▶ [Exercise goal]: The reply must consist of the lines from the first line of the records through the line containing "Each tab on", copied exactly, with every picture omitted.

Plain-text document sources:
● ● ● ● ● ● ●
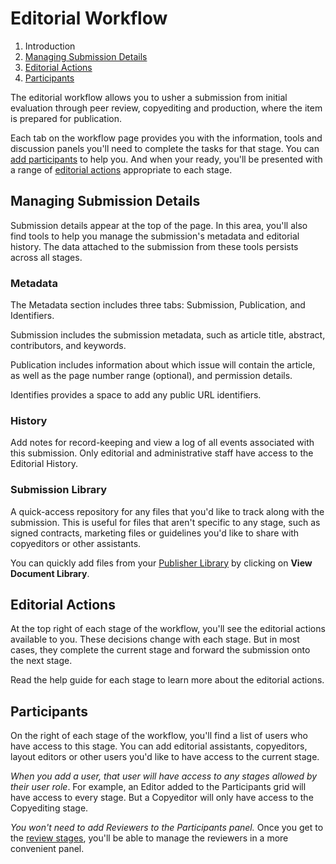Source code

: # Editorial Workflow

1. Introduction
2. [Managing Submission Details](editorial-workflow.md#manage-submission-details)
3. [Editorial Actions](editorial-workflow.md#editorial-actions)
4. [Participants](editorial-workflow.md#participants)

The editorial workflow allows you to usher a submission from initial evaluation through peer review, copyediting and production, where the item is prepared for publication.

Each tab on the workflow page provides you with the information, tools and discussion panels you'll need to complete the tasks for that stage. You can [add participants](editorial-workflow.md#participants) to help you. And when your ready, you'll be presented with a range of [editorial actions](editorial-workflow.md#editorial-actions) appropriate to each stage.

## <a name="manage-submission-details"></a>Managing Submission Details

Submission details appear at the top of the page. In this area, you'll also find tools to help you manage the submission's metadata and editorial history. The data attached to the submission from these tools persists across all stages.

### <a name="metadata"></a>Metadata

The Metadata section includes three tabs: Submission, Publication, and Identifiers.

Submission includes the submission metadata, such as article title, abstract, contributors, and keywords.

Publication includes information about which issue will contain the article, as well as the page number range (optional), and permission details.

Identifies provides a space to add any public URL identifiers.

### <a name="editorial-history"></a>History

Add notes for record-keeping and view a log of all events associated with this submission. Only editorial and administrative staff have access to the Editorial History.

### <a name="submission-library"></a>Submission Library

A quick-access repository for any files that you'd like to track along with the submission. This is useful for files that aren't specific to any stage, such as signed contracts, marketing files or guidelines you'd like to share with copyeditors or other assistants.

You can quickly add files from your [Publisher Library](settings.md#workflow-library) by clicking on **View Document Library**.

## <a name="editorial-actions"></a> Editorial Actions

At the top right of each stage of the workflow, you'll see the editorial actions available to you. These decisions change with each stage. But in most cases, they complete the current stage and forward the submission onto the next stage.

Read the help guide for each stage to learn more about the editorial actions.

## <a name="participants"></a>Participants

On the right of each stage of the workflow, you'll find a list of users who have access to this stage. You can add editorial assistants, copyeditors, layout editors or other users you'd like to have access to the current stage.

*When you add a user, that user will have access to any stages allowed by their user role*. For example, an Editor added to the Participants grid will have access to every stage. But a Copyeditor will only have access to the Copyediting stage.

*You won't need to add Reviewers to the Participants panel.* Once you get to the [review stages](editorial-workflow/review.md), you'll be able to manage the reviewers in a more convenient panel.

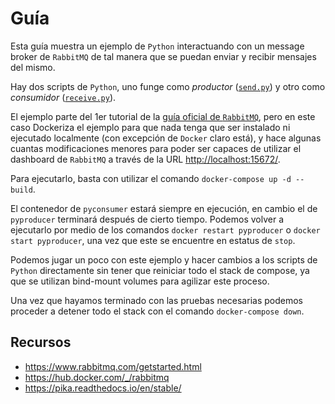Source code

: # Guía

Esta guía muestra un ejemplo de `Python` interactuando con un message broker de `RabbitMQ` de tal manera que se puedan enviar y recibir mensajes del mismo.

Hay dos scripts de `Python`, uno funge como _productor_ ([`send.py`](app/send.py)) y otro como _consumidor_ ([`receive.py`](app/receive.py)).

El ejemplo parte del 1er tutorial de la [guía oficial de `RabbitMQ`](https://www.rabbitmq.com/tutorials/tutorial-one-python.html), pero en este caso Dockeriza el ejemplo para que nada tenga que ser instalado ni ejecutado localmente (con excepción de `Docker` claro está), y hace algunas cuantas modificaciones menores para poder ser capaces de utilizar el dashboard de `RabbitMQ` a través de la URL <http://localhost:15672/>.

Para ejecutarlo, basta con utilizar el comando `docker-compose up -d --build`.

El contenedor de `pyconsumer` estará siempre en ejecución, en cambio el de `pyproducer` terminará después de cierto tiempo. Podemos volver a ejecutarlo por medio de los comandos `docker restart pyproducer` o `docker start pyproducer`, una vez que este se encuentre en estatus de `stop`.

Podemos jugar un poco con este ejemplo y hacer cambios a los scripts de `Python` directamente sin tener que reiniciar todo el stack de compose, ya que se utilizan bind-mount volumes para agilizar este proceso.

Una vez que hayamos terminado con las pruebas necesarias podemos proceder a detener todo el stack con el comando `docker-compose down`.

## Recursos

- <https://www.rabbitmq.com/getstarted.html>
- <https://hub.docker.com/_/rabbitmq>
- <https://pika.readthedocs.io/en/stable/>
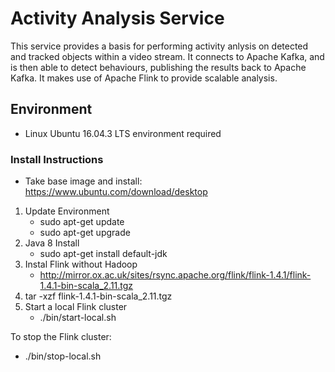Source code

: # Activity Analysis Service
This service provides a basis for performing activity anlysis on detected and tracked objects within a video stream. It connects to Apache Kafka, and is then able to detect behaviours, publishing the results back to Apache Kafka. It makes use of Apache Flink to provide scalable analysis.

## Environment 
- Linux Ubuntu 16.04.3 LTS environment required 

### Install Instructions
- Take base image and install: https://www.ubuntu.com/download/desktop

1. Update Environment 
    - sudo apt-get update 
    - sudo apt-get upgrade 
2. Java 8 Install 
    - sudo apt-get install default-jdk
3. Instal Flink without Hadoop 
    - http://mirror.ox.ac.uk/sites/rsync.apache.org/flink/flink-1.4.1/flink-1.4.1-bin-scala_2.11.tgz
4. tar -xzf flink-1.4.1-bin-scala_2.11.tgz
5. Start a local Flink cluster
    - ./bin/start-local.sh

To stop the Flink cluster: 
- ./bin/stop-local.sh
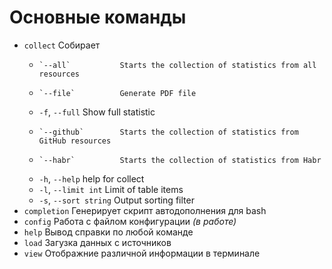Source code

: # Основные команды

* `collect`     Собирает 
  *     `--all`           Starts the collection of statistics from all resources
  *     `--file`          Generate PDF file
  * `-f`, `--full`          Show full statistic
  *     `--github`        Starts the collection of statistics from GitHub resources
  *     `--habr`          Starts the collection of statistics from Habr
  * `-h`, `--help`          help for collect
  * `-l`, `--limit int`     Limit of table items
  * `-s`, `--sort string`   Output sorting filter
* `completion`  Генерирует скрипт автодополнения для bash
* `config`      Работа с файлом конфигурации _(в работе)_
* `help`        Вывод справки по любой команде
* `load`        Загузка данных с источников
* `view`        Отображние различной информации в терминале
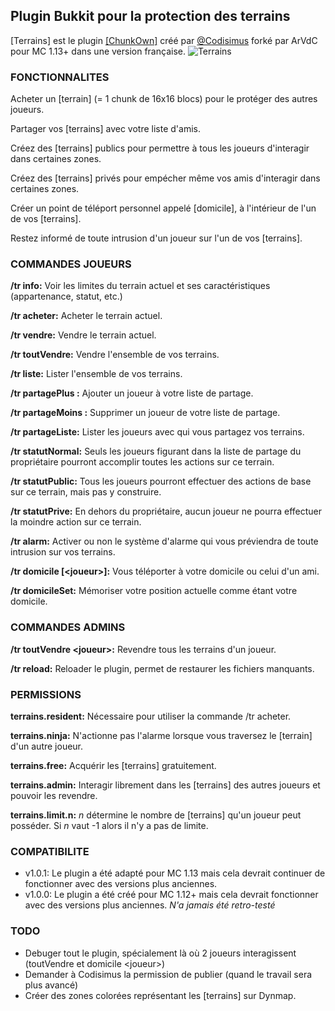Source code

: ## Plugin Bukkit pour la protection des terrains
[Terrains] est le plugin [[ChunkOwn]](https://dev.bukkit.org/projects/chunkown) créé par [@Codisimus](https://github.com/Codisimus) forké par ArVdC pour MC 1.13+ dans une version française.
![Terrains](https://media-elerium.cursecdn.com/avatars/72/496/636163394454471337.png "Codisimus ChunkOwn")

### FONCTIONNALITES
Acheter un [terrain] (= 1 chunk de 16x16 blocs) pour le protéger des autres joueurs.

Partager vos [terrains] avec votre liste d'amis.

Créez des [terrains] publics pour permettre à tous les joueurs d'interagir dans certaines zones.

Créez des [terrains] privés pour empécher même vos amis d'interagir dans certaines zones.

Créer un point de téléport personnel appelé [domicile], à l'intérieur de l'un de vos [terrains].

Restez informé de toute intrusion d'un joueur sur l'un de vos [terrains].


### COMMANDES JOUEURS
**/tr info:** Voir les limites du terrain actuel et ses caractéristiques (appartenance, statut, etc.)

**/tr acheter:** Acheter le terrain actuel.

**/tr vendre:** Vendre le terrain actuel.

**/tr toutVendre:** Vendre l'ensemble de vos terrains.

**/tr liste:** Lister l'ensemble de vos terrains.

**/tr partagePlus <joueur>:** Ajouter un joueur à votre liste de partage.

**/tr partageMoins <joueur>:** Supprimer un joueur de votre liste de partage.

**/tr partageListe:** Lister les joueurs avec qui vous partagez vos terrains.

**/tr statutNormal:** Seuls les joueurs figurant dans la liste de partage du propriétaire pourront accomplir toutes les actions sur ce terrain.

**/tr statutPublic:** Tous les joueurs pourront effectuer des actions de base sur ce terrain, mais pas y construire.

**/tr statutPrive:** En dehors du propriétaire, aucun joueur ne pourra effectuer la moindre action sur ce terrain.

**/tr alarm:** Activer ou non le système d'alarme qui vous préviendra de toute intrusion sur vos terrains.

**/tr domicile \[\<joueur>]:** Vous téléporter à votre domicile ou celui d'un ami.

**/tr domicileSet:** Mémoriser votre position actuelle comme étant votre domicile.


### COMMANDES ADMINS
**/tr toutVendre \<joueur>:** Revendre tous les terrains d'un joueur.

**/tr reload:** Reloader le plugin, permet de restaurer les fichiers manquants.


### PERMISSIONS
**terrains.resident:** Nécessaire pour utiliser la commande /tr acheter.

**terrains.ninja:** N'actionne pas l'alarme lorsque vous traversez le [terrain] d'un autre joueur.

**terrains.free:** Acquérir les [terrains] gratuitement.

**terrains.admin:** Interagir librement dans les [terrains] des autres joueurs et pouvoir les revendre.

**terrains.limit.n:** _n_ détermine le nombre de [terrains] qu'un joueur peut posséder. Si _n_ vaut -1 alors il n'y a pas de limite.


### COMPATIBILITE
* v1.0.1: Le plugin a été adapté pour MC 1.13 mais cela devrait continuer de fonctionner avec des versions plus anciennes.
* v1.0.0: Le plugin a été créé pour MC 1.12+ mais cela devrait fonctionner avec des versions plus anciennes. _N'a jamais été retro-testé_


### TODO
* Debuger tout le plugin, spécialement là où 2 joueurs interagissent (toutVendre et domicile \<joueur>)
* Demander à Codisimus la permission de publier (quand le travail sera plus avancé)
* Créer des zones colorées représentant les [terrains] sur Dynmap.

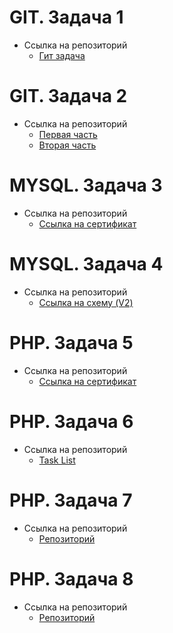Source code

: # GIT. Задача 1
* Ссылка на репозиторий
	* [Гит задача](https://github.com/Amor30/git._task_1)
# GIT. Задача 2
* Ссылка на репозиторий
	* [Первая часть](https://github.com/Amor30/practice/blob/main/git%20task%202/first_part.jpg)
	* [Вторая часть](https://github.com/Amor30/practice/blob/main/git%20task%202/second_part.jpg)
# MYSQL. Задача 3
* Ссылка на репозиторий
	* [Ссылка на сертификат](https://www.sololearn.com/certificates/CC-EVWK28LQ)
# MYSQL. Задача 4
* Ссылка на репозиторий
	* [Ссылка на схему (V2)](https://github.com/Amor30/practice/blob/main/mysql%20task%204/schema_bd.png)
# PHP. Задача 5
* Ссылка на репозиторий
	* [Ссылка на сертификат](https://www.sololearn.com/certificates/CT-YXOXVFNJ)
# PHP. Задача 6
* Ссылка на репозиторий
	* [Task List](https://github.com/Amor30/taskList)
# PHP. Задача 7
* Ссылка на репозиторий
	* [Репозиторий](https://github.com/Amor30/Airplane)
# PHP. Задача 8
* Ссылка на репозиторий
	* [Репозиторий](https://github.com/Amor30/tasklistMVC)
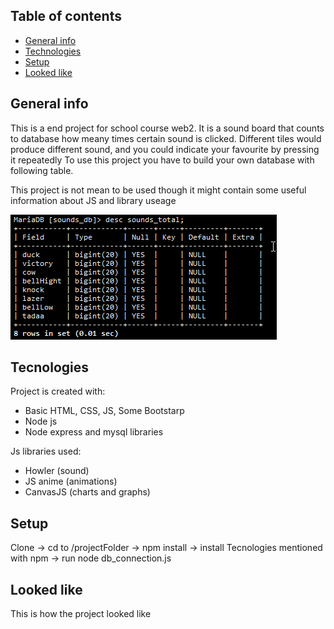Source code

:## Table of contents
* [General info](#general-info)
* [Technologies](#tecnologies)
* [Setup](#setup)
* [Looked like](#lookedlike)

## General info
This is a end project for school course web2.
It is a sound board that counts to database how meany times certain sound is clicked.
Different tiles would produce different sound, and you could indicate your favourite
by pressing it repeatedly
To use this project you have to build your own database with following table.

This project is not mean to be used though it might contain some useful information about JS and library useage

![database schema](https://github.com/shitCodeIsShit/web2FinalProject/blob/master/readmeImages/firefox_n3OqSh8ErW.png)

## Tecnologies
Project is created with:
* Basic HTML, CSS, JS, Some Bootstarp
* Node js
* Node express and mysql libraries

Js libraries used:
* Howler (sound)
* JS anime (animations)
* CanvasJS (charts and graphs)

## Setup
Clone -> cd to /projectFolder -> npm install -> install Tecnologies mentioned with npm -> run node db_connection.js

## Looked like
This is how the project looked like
● ● ● ● ● ● ●
▶ [Task solution]:
Source code

: # Editorial Workflow

1. Introduction
2. [Managing Submission Details](editorial-workflow.md#manage-submission-details)
3. [Editorial Actions](editorial-workflow.md#editorial-actions)
4. [Participants](editorial-workflow.md#participants)

The editorial workflow allows you to usher a submission from initial evaluation through peer review, copyediting and production, where the item is prepared for publication.

Each tab on the workflow page provides you with the information, tools and discussion panels you'll need to complete the tasks for that stage. You can [add participants](editorial-workflow.md#participants) to help you. And when your ready, you'll be presented with a range of [editorial actions](editorial-workflow.md#editorial-actions) appropriate to each stage.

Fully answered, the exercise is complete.